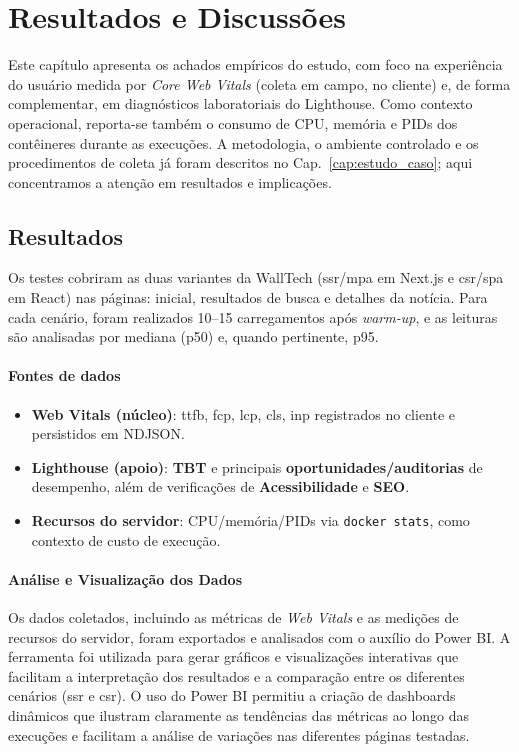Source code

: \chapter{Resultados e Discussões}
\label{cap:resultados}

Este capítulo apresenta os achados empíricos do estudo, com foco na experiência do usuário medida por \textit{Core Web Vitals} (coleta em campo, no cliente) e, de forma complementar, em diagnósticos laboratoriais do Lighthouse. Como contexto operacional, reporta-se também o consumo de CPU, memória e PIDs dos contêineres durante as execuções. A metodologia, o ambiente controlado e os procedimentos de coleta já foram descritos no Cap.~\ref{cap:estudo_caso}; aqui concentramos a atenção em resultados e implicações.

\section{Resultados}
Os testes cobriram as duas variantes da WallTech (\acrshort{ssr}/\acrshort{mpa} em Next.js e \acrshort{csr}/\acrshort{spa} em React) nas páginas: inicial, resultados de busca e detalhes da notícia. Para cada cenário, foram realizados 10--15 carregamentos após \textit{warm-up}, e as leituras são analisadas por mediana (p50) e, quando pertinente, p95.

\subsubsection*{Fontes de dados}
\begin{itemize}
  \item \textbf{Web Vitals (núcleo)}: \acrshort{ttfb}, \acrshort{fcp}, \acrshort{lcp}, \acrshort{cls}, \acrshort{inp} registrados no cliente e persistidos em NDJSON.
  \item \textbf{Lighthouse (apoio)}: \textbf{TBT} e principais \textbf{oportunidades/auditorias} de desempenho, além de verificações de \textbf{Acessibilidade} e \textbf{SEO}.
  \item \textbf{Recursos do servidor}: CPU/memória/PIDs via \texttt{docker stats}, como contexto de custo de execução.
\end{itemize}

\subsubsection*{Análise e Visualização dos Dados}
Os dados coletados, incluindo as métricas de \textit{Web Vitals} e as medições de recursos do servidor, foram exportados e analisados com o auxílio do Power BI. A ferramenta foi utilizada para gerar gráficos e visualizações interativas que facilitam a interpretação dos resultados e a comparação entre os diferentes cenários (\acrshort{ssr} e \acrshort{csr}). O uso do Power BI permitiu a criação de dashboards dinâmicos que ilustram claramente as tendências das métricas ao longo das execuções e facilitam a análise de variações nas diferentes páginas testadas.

________________

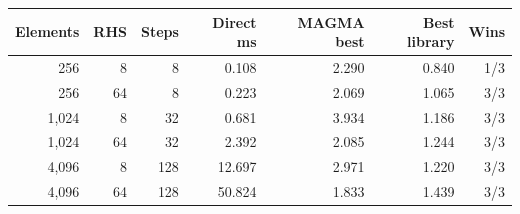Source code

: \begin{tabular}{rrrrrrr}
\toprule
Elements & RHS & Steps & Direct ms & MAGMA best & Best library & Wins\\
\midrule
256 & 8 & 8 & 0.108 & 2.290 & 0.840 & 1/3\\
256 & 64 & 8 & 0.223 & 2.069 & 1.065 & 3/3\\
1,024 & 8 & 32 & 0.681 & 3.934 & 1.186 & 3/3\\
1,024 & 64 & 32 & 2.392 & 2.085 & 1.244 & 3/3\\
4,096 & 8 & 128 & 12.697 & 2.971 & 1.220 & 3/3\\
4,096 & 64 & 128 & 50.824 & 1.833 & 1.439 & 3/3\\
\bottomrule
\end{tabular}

________________

Given the data above, transcribe exactly the lines from the one containing "e Visualização dos" down to the one containing "Os dados coletados, incluindo", and no others.

\subsubsection*{Análise e Visualização dos Dados}
Os dados coletados, incluindo as métricas de \textit{Web Vitals} e as medições de recursos do servidor, foram exportados e analisados com o auxílio do Power BI. A ferramenta foi utilizada para gerar gráficos e visualizações interativas que facilitam a interpretação dos resultados e a comparação entre os diferentes cenários (\acrshort{ssr} e \acrshort{csr}). O uso do Power BI permitiu a criação de dashboards dinâmicos que ilustram claramente as tendências das métricas ao longo das execuções e facilitam a análise de variações nas diferentes páginas testadas.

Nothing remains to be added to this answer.